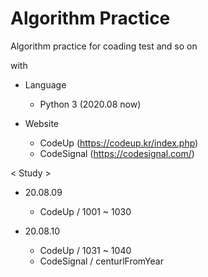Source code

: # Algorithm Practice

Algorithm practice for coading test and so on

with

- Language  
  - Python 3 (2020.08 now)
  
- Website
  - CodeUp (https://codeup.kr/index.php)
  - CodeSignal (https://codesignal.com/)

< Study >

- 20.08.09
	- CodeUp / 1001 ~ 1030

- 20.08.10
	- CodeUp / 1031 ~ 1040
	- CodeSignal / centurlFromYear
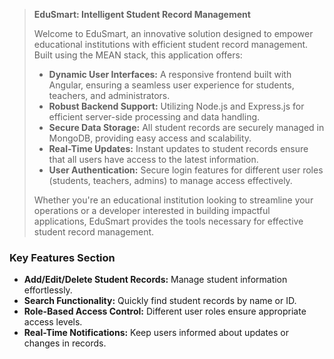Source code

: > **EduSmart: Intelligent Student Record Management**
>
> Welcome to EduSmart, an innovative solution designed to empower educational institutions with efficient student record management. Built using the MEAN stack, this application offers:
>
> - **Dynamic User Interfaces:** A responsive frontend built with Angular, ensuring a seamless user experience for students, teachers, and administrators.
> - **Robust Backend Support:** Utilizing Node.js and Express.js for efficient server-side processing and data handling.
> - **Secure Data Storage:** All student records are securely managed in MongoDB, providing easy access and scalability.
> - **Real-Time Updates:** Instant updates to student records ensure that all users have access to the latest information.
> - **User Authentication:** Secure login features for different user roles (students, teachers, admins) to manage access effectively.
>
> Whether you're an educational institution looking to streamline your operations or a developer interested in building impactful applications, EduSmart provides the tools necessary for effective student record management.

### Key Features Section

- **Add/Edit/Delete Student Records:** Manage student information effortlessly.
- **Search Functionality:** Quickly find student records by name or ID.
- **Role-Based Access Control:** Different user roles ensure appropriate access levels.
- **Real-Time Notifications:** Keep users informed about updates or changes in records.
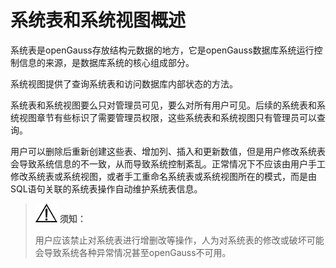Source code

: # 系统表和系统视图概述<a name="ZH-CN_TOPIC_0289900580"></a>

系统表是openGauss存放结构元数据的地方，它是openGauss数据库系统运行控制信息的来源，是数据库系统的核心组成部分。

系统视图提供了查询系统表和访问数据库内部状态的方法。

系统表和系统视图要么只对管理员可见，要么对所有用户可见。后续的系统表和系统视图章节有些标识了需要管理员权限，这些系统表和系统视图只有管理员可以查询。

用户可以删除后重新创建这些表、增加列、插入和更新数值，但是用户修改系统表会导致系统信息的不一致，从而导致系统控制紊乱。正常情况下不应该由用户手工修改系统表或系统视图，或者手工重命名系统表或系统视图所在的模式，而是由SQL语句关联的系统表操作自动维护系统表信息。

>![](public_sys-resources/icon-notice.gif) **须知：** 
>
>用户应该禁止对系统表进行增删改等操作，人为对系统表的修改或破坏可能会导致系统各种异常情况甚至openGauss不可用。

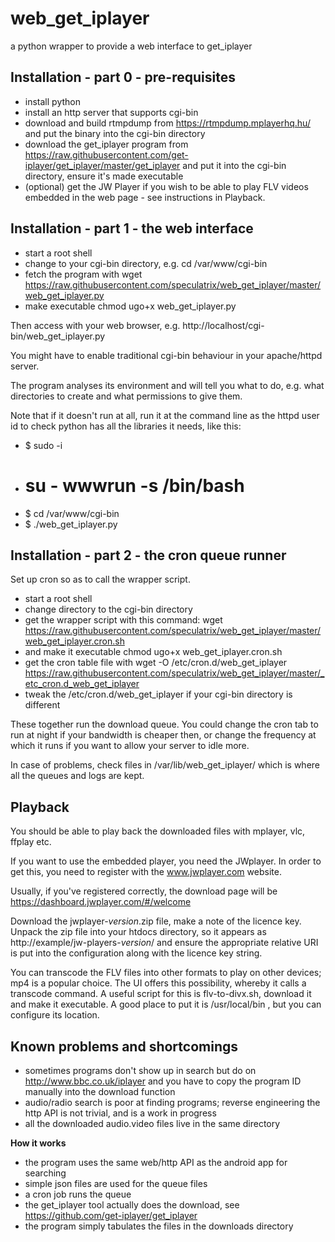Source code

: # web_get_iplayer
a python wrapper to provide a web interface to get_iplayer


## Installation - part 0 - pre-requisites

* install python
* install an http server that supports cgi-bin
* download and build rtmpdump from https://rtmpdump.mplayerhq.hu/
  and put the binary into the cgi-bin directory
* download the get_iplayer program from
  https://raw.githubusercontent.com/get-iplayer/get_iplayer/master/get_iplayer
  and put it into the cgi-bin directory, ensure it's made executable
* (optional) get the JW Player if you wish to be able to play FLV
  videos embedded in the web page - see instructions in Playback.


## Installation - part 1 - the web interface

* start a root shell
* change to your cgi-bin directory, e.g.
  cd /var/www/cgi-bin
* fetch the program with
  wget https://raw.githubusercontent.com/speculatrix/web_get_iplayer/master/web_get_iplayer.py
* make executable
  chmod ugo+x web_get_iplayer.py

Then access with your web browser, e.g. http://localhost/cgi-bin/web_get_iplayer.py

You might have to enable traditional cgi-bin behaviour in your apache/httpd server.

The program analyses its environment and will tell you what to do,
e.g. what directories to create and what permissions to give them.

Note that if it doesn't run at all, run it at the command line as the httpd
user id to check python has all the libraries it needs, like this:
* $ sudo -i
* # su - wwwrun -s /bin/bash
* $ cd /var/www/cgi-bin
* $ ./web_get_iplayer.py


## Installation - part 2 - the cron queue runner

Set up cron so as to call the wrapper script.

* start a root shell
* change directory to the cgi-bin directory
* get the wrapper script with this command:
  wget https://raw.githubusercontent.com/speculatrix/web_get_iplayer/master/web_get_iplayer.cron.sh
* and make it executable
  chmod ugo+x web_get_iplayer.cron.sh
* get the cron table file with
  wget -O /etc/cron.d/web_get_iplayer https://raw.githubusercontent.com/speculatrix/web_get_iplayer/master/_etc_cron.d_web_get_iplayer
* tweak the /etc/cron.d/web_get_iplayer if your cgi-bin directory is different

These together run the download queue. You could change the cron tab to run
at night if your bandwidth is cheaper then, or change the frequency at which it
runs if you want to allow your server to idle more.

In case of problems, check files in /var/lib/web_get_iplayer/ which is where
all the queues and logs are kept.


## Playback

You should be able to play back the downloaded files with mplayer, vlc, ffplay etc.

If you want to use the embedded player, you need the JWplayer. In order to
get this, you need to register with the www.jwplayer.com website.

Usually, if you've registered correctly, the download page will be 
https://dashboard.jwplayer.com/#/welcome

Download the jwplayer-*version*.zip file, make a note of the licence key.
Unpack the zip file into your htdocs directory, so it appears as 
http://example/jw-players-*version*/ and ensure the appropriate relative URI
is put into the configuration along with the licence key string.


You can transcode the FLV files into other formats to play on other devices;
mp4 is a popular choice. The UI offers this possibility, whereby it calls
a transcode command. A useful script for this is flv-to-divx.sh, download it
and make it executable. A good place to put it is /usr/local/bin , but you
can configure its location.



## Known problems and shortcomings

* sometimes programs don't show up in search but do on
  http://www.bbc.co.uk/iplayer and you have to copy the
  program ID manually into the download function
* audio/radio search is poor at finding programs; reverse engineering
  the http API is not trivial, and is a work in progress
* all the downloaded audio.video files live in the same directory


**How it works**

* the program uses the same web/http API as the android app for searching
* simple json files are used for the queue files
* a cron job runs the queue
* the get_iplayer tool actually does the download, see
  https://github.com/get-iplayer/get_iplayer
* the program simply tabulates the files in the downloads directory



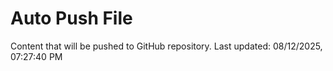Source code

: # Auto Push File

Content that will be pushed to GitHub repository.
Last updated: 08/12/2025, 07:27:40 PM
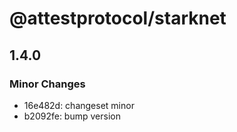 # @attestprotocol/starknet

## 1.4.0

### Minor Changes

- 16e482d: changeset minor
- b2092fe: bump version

_WORK TO BE COMPLETED_
Restate word for word the entries above from the line with "to play FLV" through the line with "table file with", inclusive, leaving out everything else.

_WRITTEN SOLUTION_
* (optional) get the JW Player if you wish to be able to play FLV
  videos embedded in the web page - see instructions in Playback.


## Installation - part 1 - the web interface

* start a root shell
* change to your cgi-bin directory, e.g.
  cd /var/www/cgi-bin
* fetch the program with
  wget https://raw.githubusercontent.com/speculatrix/web_get_iplayer/master/web_get_iplayer.py
* make executable
  chmod ugo+x web_get_iplayer.py

Then access with your web browser, e.g. http://localhost/cgi-bin/web_get_iplayer.py

You might have to enable traditional cgi-bin behaviour in your apache/httpd server.

The program analyses its environment and will tell you what to do,
e.g. what directories to create and what permissions to give them.

Note that if it doesn't run at all, run it at the command line as the httpd
user id to check python has all the libraries it needs, like this:
* $ sudo -i
* # su - wwwrun -s /bin/bash
* $ cd /var/www/cgi-bin
* $ ./web_get_iplayer.py


## Installation - part 2 - the cron queue runner

Set up cron so as to call the wrapper script.

* start a root shell
* change directory to the cgi-bin directory
* get the wrapper script with this command:
  wget https://raw.githubusercontent.com/speculatrix/web_get_iplayer/master/web_get_iplayer.cron.sh
* and make it executable
  chmod ugo+x web_get_iplayer.cron.sh
* get the cron table file with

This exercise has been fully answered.